EXERCISE DATA »
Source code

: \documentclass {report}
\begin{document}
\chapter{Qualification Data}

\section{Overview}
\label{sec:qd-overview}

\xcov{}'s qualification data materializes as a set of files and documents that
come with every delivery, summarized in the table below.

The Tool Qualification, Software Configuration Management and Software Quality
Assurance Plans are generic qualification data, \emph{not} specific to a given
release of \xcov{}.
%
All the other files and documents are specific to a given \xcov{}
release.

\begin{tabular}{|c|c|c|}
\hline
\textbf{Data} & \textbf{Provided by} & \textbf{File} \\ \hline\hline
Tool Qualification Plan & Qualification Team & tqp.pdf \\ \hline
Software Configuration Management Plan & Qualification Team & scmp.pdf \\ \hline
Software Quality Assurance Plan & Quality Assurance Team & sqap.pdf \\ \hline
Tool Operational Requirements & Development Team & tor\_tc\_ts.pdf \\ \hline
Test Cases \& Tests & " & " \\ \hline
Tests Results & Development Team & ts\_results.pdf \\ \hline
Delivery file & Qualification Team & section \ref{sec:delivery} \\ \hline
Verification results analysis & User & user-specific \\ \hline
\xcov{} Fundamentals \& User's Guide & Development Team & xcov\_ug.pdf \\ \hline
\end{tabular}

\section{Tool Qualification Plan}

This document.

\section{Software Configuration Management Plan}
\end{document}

EXERCISE AIM »
For every line of the listing, produce an identical copy.

ANSWER TO THIS EXERCISE »
Source code

: \documentclass {report}
\begin{document}
\chapter{Qualification Data}

\section{Overview}
\label{sec:qd-overview}

\xcov{}'s qualification data materializes as a set of files and documents that
come with every delivery, summarized in the table below.

The Tool Qualification, Software Configuration Management and Software Quality
Assurance Plans are generic qualification data, \emph{not} specific to a given
release of \xcov{}.
%
All the other files and documents are specific to a given \xcov{}
release.

\begin{tabular}{|c|c|c|}
\hline
\textbf{Data} & \textbf{Provided by} & \textbf{File} \\ \hline\hline
Tool Qualification Plan & Qualification Team & tqp.pdf \\ \hline
Software Configuration Management Plan & Qualification Team & scmp.pdf \\ \hline
Software Quality Assurance Plan & Quality Assurance Team & sqap.pdf \\ \hline
Tool Operational Requirements & Development Team & tor\_tc\_ts.pdf \\ \hline
Test Cases \& Tests & " & " \\ \hline
Tests Results & Development Team & ts\_results.pdf \\ \hline
Delivery file & Qualification Team & section \ref{sec:delivery} \\ \hline
Verification results analysis & User & user-specific \\ \hline
\xcov{} Fundamentals \& User's Guide & Development Team & xcov\_ug.pdf \\ \hline
\end{tabular}

\section{Tool Qualification Plan}

This document.

\section{Software Configuration Management Plan}
\end{document}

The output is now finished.